Compute

This page expands upon Quick Start by describing the various options in more detail, including image/flavor selection and config scripts. Also covered are two mid-lifecycle operations – rebuild and resize – which change a running server’s image and flavor, respectively. Finally, possible locations for the system disk are detailed, as this is the mechanism by which local SSD storage is provisioned in the HPC Cloud.

Images

A newly-created server’s operating system type and version are determined by the template or image used to create the system (root) disk. The following cloud-ready images are maintained by the admins:

OS	Machine Type	Firmware	Software Mirrors	Availability
AlmaLinux 8	i440fx	BIOS	almalinux.org, local EPEL	all projects
AlmaLinux 9	q35	UEFI	almalinux.org, local EPEL	all projects
CentOS Stream 8	i440fx	BIOS	local, including EPEL	all projects
CentOS Stream 9	i440fx	BIOS	local, including EPEL	all projects
RHEL 8	i440fx	BIOS	Red Hat via subscription	on request, license required
RHEL 9	q35	UEFI	Red Hat via subscription	on request, license required
Debian 12	q35	UEFI	debian.org	all projects
Ubuntu 20.04	i440fx	BIOS	local	all projects
Ubuntu 22.04	i440fx	BIOS	local	all projects
openSUSE Leap 15.5	q35	UEFI	opensuse.org	all projects
SLES 15 SP5	q35	UEFI	local	on request, license required

The default login of the public images is root with publickey being the only enabled authentication method. Further configuration details can be found in gitlab. Support for images is limited to the initial deployment of the server. On-going maintenance, including security updates, and application/service configuration remain the responsibility of the project admin(s).

Tip

You may also build and upload your own images in RAW or QCOW2 format. Note that cloud-init or an equivalent service is required to retrieve the hostname, SSH keys, etc. via the metadata service.

Snapshots

A snapshot is an image containing a copy of a server’s system disk at a particular point in time. Snapshots are useful for duplicating a pre-configured server or creating a “restore point” before performing maintenance. Note that there is no single action to “revert” to a previous snapshot, but the same result can be achieved with the rebuild function.
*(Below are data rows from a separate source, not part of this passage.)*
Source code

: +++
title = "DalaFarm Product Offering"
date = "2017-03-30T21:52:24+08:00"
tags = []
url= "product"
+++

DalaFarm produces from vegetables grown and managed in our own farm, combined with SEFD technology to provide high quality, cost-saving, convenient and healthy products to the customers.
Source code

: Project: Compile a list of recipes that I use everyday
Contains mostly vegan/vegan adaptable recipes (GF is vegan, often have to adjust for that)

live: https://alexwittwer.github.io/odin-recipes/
To create a snapshot, click the Create Snapshot button next to the desired source server on Project / Compute / Instances. If the server is running, it will be paused briefly while the data is copied. 1

CLI example

openstack server image create SERVER --name SNAPSHOT

See Project / Compute / Images for a list of images and snapshots available on the active project.
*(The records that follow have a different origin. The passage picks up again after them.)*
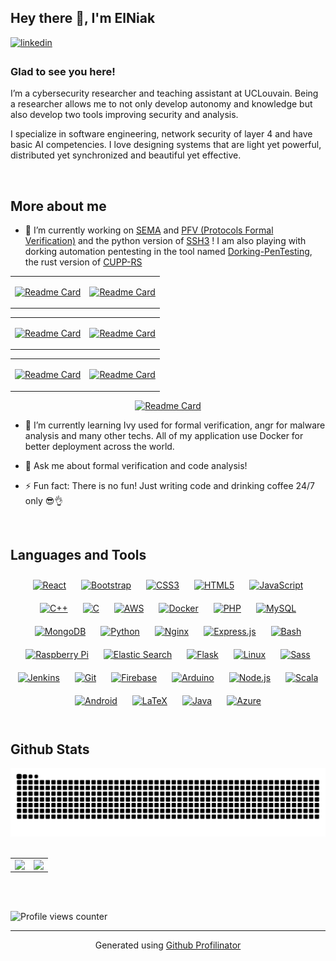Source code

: ## Hey there 👋, I'm ElNiak  
  

<a href="https://linkedin.com/in/christophe-crochet-5318a8182" target="_blank">
<img src=https://img.shields.io/badge/linkedin-%231E77B5.svg?&style=for-the-badge&logo=linkedin&logoColor=white alt=linkedin style="margin-bottom: 5px;" />
</a>  
  



### Glad to see you here!  
I’m a cybersecurity researcher and teaching assistant at UCLouvain. Being a researcher allows me to not only develop autonomy and knowledge but also develop two tools improving security and analysis.

I specialize in software engineering, network security of layer 4 and have basic AI competencies. I love designing systems that are light yet powerful, distributed yet synchronized and beautiful yet effective. 

<br/>  


## More about me  
- 🔭 I’m currently working on [SEMA](https://github.com/csvl/SEMA-ToolChain) and [PFV (Protocols Formal Verification)](https://github.com/ElNiak/PFV) and the python version of [SSH3](https://github.com/ElNiak/py-ssh3) ! I am also playing with dorking automation pentesting in the tool named [Dorking-PenTesting](https://github.com/ElNiak/Dorking-PenTesting), the rust version of [CUPP-RS](https://github.com/ElNiak/cupp-rs)

<div align="center" dir="auto">
  
<table><tr><td valign="top" width="50%">
  
[![Readme Card](https://github-readme-stats.vercel.app/api/pin/?username=ElNiak&repo=PFV)](https://github.com/ElNiak/PFV)

</td><td valign="top" width="50%">
  
[![Readme Card](https://github-readme-stats.vercel.app/api/pin/?username=csvl&repo=SEMA-ToolChain)](https://github.com/csvl/SEMA-ToolChain)

</td></tr></table>  


<table><tr><td valign="top" width="50%">
  
[![Readme Card](https://github-readme-stats.vercel.app/api/pin/?username=ElNiak&repo=PySSH3)](https://github.com/ElNiak/PySSH3)

</td><td valign="top" width="50%">

[![Readme Card](https://github-readme-stats.vercel.app/api/pin/?username=ElNiak&repo=Dorking-PenTesting)](https://github.com/ElNiak/Dorking-PenTesting)


</td></tr></table>  

<table><tr><td valign="top" width="50%">

[![Readme Card](https://github-readme-stats.vercel.app/api/pin/?username=ElNiak&repo=cupp-rs)](https://github.com/ElNiak/cupp-rs)

</td><td valign="top" width="50%">

[![Readme Card](https://github-readme-stats.vercel.app/api/pin/?username=ElNiak&repo=SmartHumanTracker)](https://github.com/ElNiak/SmartHumanTracker)
</td></tr></table>  

</td><td valign="top" width="100%">

[![Readme Card](https://github-readme-stats.vercel.app/api/pin/?username=ElNiak&repo=Protocols-Ivy)](https://github.com/ElNiak/Protocols-Ivy)
</td></tr></table>  

</div>


- 🌱 I’m currently learning Ivy used for formal verification, angr for malware analysis and many other techs. All of my application use Docker for better deployment across the world.
  

- 💬 Ask me about formal verification and code analysis!  
  

- ⚡ Fun fact: There is no fun! Just writing code and drinking coffee 24/7 only 😎👌  
  

<br/>  


## Languages and Tools  
<div align="center">  
<a href="https://reactjs.org/" target="_blank"><img style="margin: 10px" src="https://profilinator.rishav.dev/skills-assets/react-original-wordmark.svg" alt="React" height="50" /></a>  
<a href="https://getbootstrap.com/docs/3.4/javascript/" target="_blank"><img style="margin: 10px" src="https://profilinator.rishav.dev/skills-assets/bootstrap-plain.svg" alt="Bootstrap" height="50" /></a>  
<a href="https://www.w3schools.com/css/" target="_blank"><img style="margin: 10px" src="https://profilinator.rishav.dev/skills-assets/css3-original-wordmark.svg" alt="CSS3" height="50" /></a>  
<a href="https://en.wikipedia.org/wiki/HTML5" target="_blank"><img style="margin: 10px" src="https://profilinator.rishav.dev/skills-assets/html5-original-wordmark.svg" alt="HTML5" height="50" /></a>  
<a href="https://www.javascript.com/" target="_blank"><img style="margin: 10px" src="https://profilinator.rishav.dev/skills-assets/javascript-original.svg" alt="JavaScript" height="50" /></a>  
<a href="https://www.cplusplus.com/" target="_blank"><img style="margin: 10px" src="https://profilinator.rishav.dev/skills-assets/cplusplus-original.svg" alt="C++" height="50" /></a>  
<a href="https://www.cprogramming.com/" target="_blank"><img style="margin: 10px" src="https://profilinator.rishav.dev/skills-assets/c-original.svg" alt="C" height="50" /></a>  
<a href="https://aws.amazon.com/" target="_blank"><img style="margin: 10px" src="https://profilinator.rishav.dev/skills-assets/amazonwebservices-original-wordmark.svg" alt="AWS" height="50" /></a>  
<a href="https://www.docker.com/" target="_blank"><img style="margin: 10px" src="https://profilinator.rishav.dev/skills-assets/docker-original-wordmark.svg" alt="Docker" height="50" /></a>  
<a href="https://www.php.net/" target="_blank"><img style="margin: 10px" src="https://profilinator.rishav.dev/skills-assets/php-original.svg" alt="PHP" height="50" /></a>  
<a href="https://www.mysql.com/" target="_blank"><img style="margin: 10px" src="https://profilinator.rishav.dev/skills-assets/mysql-original-wordmark.svg" alt="MySQL" height="50" /></a>  
<a href="https://www.mongodb.com/" target="_blank"><img style="margin: 10px" src="https://profilinator.rishav.dev/skills-assets/mongodb-original-wordmark.svg" alt="MongoDB" height="50" /></a>  
<a href="https://www.python.org/" target="_blank"><img style="margin: 10px" src="https://profilinator.rishav.dev/skills-assets/python-original.svg" alt="Python" height="50" /></a>  
<a href="https://www.nginx.com/" target="_blank"><img style="margin: 10px" src="https://profilinator.rishav.dev/skills-assets/nginx-original.svg" alt="Nginx" height="50" /></a>  
<a href="https://expressjs.com/" target="_blank"><img style="margin: 10px" src="https://profilinator.rishav.dev/skills-assets/express-original-wordmark.svg" alt="Express.js" height="50" /></a>  
<a href="https://www.gnu.org/software/bash/" target="_blank"><img style="margin: 10px" src="https://profilinator.rishav.dev/skills-assets/gnu_bash-icon.svg" alt="Bash" height="50" /></a>  
<a href="https://www.raspberrypi.org/" target="_blank"><img style="margin: 10px" src="https://profilinator.rishav.dev/skills-assets/raspberrypi.png" alt="Raspberry Pi" height="50" /></a>  
<a href="https://www.elastic.co/" target="_blank"><img style="margin: 10px" src="https://profilinator.rishav.dev/skills-assets/elasticsearch.png" alt="Elastic Search" height="50" /></a>  
<a href="https://flask.palletsprojects.com/" target="_blank"><img style="margin: 10px" src="https://profilinator.rishav.dev/skills-assets/flask.png" alt="Flask" height="50" /></a>  
<a href="https://www.linux.org/" target="_blank"><img style="margin: 10px" src="https://profilinator.rishav.dev/skills-assets/linux-original.svg" alt="Linux" height="50" /></a>  
<a href="https://sass-lang.com/" target="_blank"><img style="margin: 10px" src="https://profilinator.rishav.dev/skills-assets/sass-original.svg" alt="Sass" height="50" /></a>  
<a href="https://www.jenkins.io/" target="_blank"><img style="margin: 10px" src="https://profilinator.rishav.dev/skills-assets/jenkins-icon.svg" alt="Jenkins" height="50" /></a>  
<a href="https://github.com/" target="_blank"><img style="margin: 10px" src="https://profilinator.rishav.dev/skills-assets/git-scm-icon.svg" alt="Git" height="50" /></a>  
<a href="https://firebase.google.com/" target="_blank"><img style="margin: 10px" src="https://profilinator.rishav.dev/skills-assets/firebase.png" alt="Firebase" height="50" /></a>  
<a href="https://www.arduino.cc/" target="_blank"><img style="margin: 10px" src="https://profilinator.rishav.dev/skills-assets/arduino.png" alt="Arduino" height="50" /></a>  
<a href="https://nodejs.org/" target="_blank"><img style="margin: 10px" src="https://profilinator.rishav.dev/skills-assets/nodejs-original-wordmark.svg" alt="Node.js" height="50" /></a>  
<a href="https://www.scala-lang.org/" target="_blank"><img style="margin: 10px" src="https://profilinator.rishav.dev/skills-assets/scala-original-wordmark.svg" alt="Scala" height="50" /></a>  
<a href="https://www.android.com/intl/en_in/" target="_blank"><img style="margin: 10px" src="https://profilinator.rishav.dev/skills-assets/android-original-wordmark.svg" alt="Android" height="50" /></a>  
<a href="https://www.latex-project.org/" target="_blank"><img style="margin: 10px" src="https://profilinator.rishav.dev/skills-assets/latex.png" alt="LaTeX" height="50" /></a>  
<a href="https://www.java.com/" target="_blank"><img style="margin: 10px" src="https://profilinator.rishav.dev/skills-assets/java-original-wordmark.svg" alt="Java" height="50" /></a>  
<a href="https://azure.microsoft.com/en-in/" target="_blank"><img style="margin: 10px" src="https://profilinator.rishav.dev/skills-assets/microsoft_azure-icon.svg" alt="Azure" height="50" /></a>  
</div>  

<br/>  


## Github Stats  
<div align="center" dir="auto">
  <a href="https://github.com/ElNiak/ElNiak/blob/master/github-contribution-grid-snake.svg">
  <img src="https://raw.githubusercontent.com/ElNiak/ElNiak/master/github-contribution-grid-snake.svg" style="max-width: 100%;"> 
  </a>
</div>
<br>
<table><tr><td valign="top" width="50%">

<img src="https://github-readme-stats-git-masterorgs-github-readme-stats-team.vercel.app/api?username=ElNiak&include_orgs=true&show_icons=true&count_private=true&hide_border=true&theme=synthwave" align="left" style="width: 100%" />

</td><td valign="top" width="50%">

<img src="https://github-readme-stats-git-masterorgs-github-readme-stats-team.vercel.app/api/top-langs/?username=ElNiak&hide_border=true&include_all_commits=true&hide=html&layout=compact&theme=synthwave" align="left" style="width: 100%" />

</td></tr></table>  

<br/>  

  

<br/>  

![Profile views counter](https://komarev.com/ghpvc/?username=ElNiak&&style=flat-square)  


----
<div align="center">Generated using <a href="https://profilinator.rishav.dev/" target="_blank">Github Profilinator</a></div>
  

<br/>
To launch a new server from a snapshot, simply choose Instance Snapshot as the boot source and select the desired snapshot from the list. The resulting instance will be a clone of the source at the time the snapshot was taken, but with different MAC and IP addresses. 2

CLI example

openstack server create NEWSERVER --image SNAPSHOT ...

Rebuild a server

A server can be rebuilt from an image, thereby keeping the same configuration including MAC and IP addresses.

Warning

All data written to the system disk since the initial deployment will be lost during the rebuild!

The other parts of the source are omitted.